Il Sud ha moltissime risorse inespresse, ha una storia di sprechi, di restituzione (infame) di contributi europei non spesi o non utilizzati, ha storie di malaffare, c’è il problema della ‘ndrangheta e della cultura della rassegnazione. E invece devono andare proprio qui gli sforzi del Governo che oggi affronterà (senza rischi) il voto della fiducia della Camera: domani ci sarà la nomina dei sottosegretari, ma da lunedì il Governo Draghi deve dimostrare la sua efficienza che il popolo italiano non solo auspica, ma, a questo punto, pretende. E i calabresi non vogliono restare a guardare: l’incapacità di spesa deve diventare un pallido ricordo del passato. Non dimentichiamoci e lo ricordiamo al professor Draghi che i 209 miliardi UE sono diventati tali dagli scarsi 90 previsti perché il divario Nord-Sud, il disagio del Mezzogiorno ha fatto scattare i valori delle competenze spettanti. La popolazione meridionale non assisterà a un nuovo scippo: le segreterie regionali di Cgil, Cisl e Uil, riunite proprio ieri a Lamezia, hanno fatto un quadro di quello che serve alla Calabria, un dossier che Draghi deve impegnarsi di studiare, valutare e rendere, ove possibile, attuabile in tempi brevissimi: «Il Governo – hanno detto i tre segretari confederali regionali Sposato, Russo e Biondo – non può scappare dal Meridione».

Del resto, è consapevole Draghi della sfida che attende il suo Esecutivo: «alcuni modelli di crescita dovranno cambiare». Ad esempio – ha detto – quello del turismo che «avrà un futuro se non dimentichiamo che esso vive della nostra capacità di preservare, cioè almeno non sciupare, città d’arte, luoghi e tradizioni che successive generazioni attraverso molti secoli hanno saputo preservare e ci hanno tramandato». Investire nel turismo, sostenerlo – ha detto poi nella replica serale – non significa buttar via i soldi. Un Paese ad alta vocazione turistica come il nostro è fondamentale non far fallire le imprese del comparto, perché il rischio maggiore è la perdita del capitale umano.

Draghi fa un discorso ad ampio spettro, spazia da Cavour a Papa Francesco, parla di ambiente, di prospettive, di futuro e insiste sul ruolo delle donne. «Una vera parità di genere – ha detto – non significa un farisaico rispetto di quote rosa richieste dalla legge: richiede che siano garantite parità di condizioni competitive tra generi. Intendiamo lavorare in questo senso, puntando a un riequilibrio del gap salariale e un sistema di welfare che permetta alle donne di dedicare alla loro carriera le stesse energie dei loro colleghi uomini, superando la scelta tra famiglia o lavoro. Garantire parità di condizioni competitive significa anche assicurarsi che tutti abbiano eguale accesso alla formazione di quelle competenze chiave che sempre più permetteranno di fare carriera – digitali, tecnologiche e ambientali».

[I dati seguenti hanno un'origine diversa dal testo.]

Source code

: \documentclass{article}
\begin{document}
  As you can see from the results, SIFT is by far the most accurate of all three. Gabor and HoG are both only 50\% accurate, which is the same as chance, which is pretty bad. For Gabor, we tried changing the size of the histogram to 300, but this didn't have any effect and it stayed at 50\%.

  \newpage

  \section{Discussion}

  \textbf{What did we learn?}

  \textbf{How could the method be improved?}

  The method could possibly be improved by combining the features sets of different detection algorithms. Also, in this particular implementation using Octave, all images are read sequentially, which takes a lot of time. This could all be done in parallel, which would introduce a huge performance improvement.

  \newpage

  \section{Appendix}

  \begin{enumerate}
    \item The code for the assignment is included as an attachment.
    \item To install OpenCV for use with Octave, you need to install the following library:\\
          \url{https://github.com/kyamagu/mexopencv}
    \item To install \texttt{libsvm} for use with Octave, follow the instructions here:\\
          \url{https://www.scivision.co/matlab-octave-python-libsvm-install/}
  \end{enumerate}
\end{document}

La pandemia è ovviamente al centro dell’azione del Governo. «Quando usciremo, e usciremo, dalla pandemia, che mondo troveremo? Alcuni pensano che la tragedia nella quale abbiamo vissuto per più di 12 mesi sia stata simile ad una lunga interruzione di corrente. Prima o poi la luce ritorna, e tutto ricomincia come prima. La scienza, ma semplicemente il buon senso, suggeriscono che potrebbe non essere così». Il Governo dovrà affrontare il problema della scuola: «Occorre rivedere il disegno del percorso scolastico annuale. Allineare il calendario scolastico alle esigenze derivanti dall’esperienza vissuta dall’inizio della pandemia. Il ritorno a scuola deve avvenire in sicurezza. È necessario investire in una transizione culturale a partire dal patrimonio identitario umanistico riconosciuto a livello internazionale. Siamo chiamati disegnare un percorso educativo che combini la necessaria adesione agli standard qualitativi richiesti, anche nel panorama europeo, con innesti di nuove materie e metodologie, e coniugare le competenze scientifiche con quelle delle aree umanistiche e del multilinguismo».  Senza trascurare di investire – ha aggiunto – nella formazione del personale docente. «Su questa consapevolezza il Governo costruirà la sua credibilità» – ha rimarcato nella replica serale.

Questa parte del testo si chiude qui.